Iza Škrjanec


Barch: an English Dataset of Bar Chart Summaries
Iza Škrjanec | Muhammad Salman Edhi | Vera Demberg
Proceedings of the Thirteenth Language Resources and Evaluation Conference

We present Barch, a new English dataset of human-written summaries describing bar charts. This dataset contains 47 charts based on a selection of 18 topics. Each chart is associated with one of the four intended messages expressed in the chart title. Using crowdsourcing, we collected around 20 summaries per chart, or one thousand in total. The text of the summaries is aligned with the chart data as well as with analytical inferences about the data drawn by humans. Our datasets is one of the first to explore the effect of intended messages on the data descriptions in chart summaries. Additionally, it lends itself well to the task of training data-driven systems for chart-to-text generation. We provide results on the performance of state-of-the-art neural generation models trained on this dataset and discuss the strengths and shortcomings of different models.


Script Parsing with Hierarchical Sequence Modelling
Fangzhou Zhai | Iza Škrjanec | Alexander Koller
Proceedings of *SEM 2021: The Tenth Joint Conference on Lexical and Computational Semantics

Scripts capture commonsense knowledge about everyday activities and their participants. Script knowledge proved useful in a number of NLP tasks, such as referent prediction, discourse classification, and story generation. A crucial step for the exploitation of script knowledge is script parsing, the task of tagging a text with the events and participants from a certain activity. This task is challenging: it requires information both about the ways events and participants are usually uttered in surface language as well as the order in which they occur in the world.

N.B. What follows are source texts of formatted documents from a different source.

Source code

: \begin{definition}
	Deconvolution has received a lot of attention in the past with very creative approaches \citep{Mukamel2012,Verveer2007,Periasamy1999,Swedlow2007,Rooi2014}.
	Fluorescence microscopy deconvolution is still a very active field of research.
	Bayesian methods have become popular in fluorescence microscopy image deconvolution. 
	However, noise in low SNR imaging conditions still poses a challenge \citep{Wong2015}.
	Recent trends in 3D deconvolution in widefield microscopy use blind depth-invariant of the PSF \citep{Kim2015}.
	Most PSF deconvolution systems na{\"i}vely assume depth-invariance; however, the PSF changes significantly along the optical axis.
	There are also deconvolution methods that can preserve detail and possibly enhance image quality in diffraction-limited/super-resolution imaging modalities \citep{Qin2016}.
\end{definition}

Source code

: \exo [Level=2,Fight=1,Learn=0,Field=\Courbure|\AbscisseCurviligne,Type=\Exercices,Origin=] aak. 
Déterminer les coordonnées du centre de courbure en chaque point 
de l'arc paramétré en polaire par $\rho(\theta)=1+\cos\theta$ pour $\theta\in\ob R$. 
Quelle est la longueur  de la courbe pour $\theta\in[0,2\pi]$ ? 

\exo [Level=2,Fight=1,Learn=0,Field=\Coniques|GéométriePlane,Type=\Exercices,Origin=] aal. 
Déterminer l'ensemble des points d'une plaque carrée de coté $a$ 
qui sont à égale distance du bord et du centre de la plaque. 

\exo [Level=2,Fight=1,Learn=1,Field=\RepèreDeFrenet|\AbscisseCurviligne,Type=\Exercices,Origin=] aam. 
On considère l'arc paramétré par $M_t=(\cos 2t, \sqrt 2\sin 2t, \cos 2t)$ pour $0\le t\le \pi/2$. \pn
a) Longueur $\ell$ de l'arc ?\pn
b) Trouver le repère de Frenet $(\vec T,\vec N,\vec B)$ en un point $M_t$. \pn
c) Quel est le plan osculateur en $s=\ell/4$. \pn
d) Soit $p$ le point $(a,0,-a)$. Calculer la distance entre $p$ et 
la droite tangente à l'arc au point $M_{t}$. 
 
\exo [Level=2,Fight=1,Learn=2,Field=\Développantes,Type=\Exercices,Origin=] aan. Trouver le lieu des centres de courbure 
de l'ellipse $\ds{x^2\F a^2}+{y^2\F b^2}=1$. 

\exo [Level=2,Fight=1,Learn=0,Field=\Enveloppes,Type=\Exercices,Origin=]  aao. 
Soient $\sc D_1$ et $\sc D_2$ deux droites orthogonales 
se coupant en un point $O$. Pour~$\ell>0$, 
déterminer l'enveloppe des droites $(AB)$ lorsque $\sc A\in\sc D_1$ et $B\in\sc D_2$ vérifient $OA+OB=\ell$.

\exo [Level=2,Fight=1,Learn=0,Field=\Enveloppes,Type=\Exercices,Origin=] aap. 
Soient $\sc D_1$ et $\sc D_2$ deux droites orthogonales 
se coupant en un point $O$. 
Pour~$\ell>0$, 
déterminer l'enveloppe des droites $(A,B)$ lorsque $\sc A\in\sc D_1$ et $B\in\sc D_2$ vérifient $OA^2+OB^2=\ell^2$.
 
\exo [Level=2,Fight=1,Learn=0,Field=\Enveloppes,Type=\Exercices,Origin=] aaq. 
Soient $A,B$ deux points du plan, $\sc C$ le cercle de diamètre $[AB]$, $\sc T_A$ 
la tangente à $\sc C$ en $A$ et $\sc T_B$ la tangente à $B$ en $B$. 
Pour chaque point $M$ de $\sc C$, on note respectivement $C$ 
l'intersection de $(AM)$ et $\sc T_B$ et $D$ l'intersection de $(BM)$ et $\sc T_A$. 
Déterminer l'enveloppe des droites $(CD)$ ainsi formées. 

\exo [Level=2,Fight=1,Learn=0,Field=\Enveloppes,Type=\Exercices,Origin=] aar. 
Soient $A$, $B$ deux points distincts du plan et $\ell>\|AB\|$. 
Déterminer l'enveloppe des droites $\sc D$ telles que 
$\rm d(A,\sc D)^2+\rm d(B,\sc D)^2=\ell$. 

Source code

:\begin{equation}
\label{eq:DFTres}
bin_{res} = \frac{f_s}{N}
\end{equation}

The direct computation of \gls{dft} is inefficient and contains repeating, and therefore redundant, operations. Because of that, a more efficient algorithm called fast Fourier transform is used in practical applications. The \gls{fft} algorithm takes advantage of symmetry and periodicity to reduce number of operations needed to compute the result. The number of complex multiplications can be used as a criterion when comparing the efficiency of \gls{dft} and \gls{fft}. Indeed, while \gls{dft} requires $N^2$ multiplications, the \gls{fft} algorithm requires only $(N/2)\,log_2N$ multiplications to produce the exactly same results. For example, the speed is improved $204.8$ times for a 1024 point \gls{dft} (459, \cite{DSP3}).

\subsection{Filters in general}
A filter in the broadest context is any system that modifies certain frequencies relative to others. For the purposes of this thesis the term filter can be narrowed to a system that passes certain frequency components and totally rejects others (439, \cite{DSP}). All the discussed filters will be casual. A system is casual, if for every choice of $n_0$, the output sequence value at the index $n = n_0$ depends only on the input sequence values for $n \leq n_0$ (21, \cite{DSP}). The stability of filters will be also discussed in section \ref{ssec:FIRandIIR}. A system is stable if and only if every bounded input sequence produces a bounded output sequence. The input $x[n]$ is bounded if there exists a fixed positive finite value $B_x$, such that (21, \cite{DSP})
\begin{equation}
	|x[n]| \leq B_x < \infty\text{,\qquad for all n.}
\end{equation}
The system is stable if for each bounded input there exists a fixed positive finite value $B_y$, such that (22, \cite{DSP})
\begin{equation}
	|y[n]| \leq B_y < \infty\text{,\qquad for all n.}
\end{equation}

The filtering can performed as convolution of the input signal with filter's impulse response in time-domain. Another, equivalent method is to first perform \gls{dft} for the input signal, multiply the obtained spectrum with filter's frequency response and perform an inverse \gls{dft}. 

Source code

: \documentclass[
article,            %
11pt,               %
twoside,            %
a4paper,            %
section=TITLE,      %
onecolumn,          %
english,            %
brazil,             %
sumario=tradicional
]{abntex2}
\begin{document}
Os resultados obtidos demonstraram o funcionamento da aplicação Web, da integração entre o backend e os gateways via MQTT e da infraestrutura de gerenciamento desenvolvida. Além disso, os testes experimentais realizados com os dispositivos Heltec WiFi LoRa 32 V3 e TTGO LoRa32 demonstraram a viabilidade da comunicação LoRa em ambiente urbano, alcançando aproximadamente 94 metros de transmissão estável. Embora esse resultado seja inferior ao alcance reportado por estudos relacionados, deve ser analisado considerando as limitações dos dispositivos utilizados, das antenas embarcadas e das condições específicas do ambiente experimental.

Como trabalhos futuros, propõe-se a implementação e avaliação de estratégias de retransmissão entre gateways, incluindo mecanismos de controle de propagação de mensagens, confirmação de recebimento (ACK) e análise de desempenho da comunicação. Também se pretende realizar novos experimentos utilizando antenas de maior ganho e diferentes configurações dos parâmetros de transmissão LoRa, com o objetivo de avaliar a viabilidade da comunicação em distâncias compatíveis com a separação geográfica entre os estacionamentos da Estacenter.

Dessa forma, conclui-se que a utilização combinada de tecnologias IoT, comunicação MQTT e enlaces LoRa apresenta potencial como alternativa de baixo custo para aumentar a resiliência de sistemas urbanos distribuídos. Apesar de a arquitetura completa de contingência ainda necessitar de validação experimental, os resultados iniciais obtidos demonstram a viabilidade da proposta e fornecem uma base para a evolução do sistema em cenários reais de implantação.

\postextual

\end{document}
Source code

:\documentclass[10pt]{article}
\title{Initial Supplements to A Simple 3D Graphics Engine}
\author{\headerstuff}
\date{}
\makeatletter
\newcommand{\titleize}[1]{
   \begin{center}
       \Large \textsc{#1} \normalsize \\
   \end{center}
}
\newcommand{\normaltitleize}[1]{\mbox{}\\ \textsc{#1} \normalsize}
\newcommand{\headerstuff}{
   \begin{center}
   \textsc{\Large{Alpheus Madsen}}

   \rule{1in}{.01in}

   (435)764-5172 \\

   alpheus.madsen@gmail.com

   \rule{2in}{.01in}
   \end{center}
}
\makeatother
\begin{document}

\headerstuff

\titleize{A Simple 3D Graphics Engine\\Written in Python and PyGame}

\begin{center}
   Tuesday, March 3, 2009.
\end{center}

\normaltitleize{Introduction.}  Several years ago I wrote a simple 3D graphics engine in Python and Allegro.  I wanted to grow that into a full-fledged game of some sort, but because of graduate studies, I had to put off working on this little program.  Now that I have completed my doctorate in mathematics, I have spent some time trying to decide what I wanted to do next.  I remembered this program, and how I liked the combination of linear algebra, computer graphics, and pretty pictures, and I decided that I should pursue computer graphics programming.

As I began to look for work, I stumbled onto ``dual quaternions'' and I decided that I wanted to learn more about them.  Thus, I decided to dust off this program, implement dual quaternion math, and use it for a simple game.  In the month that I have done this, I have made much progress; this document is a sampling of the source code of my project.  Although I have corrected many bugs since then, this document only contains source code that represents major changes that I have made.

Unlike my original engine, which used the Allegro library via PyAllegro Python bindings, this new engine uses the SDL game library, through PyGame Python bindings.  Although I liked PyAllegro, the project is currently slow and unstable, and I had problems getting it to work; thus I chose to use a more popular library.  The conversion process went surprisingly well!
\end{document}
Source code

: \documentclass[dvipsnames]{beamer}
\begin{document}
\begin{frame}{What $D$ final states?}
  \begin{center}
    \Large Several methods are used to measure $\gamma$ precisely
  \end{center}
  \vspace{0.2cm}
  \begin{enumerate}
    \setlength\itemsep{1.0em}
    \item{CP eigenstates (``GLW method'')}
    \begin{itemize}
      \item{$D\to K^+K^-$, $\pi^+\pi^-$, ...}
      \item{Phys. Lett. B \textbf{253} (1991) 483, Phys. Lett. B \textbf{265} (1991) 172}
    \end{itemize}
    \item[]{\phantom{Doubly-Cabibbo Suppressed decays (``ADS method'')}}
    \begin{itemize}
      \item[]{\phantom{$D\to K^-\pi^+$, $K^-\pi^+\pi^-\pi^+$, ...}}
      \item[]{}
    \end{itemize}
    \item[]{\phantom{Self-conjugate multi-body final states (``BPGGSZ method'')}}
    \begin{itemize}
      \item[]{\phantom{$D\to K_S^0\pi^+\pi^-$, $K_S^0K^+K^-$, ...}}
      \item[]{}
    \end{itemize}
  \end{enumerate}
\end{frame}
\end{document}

We show how to do accurate script parsing with a hierarchical sequence model and transfer learning. Our model improves the state of the art of event parsing by over 16 points F-score and, for the first time, accurately tags script participants.


Gender Profiling for Slovene Twitter communication: the Influence of Gender Marking, Content and Style
Ben Verhoeven | Iza Škrjanec | Senja Pollak
Proceedings of the 6th Workshop on Balto-Slavic Natural Language Processing

We present results of the first gender classification experiments on Slovene text to our knowledge. Inspired by the TwiSty corpus and experiments (Verhoeven et al., 2016), we employed the Janes corpus (Erjavec et al., 2016) and its gender annotations to perform gender classification experiments on Twitter text comparing a token-based and a lemma-based approach. We find that the token-based approach (92.6% accuracy), containing gender markings related to the author, outperforms the lemma-based approach by about 5%. Especially in the lemmatized version, we also observe stylistic and content-based differences in writing between men (e.g. more profane language, numerals and beer mentions) and women (e.g. more pronouns, emoticons and character flooding). Many of our findings corroborate previous research on other languages.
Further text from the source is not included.